> **Instructions to follow**
Each line of the listing that contains the word "must" is to be copied.

──────── Information provided

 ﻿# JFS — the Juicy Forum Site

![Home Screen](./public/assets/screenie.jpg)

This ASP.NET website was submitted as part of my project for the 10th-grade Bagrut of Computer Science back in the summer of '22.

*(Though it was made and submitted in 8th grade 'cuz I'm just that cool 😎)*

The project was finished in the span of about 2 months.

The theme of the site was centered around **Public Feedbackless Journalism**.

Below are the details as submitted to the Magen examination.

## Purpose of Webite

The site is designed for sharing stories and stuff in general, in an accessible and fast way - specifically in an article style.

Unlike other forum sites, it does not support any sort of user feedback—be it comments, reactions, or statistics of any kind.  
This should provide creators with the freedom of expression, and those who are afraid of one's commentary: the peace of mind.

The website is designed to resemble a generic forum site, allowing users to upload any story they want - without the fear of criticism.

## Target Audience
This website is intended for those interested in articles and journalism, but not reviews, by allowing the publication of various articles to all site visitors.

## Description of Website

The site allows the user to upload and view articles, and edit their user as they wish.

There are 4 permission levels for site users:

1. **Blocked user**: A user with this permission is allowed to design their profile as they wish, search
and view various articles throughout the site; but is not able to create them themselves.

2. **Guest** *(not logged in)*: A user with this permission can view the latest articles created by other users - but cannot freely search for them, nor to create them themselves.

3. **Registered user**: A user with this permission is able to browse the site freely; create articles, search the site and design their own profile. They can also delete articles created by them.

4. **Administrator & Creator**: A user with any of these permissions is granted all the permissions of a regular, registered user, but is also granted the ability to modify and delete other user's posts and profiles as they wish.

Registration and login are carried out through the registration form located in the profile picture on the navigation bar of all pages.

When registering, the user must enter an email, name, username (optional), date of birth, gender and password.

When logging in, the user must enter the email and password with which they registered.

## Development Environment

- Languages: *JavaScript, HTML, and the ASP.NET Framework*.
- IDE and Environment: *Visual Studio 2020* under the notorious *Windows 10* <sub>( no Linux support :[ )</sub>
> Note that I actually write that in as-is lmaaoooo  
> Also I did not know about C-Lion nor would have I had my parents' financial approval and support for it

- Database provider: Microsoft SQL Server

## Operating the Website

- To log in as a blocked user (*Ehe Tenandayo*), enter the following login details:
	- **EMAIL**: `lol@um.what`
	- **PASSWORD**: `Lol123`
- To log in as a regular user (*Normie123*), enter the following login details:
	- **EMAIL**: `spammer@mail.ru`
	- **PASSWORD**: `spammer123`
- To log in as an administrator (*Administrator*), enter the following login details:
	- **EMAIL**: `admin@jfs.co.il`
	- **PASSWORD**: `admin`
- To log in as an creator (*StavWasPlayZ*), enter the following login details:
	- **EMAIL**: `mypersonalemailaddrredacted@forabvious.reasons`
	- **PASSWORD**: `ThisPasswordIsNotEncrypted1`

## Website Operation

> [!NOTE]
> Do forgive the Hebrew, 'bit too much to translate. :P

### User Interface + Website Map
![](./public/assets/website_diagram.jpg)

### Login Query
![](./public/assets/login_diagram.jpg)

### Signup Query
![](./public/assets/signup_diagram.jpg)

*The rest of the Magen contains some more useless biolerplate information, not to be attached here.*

────────────────

> **Problem solution**
When registering, the user must enter an email, name, username (optional), date of birth, gender and password.
When logging in, the user must enter the email and password with which they registered.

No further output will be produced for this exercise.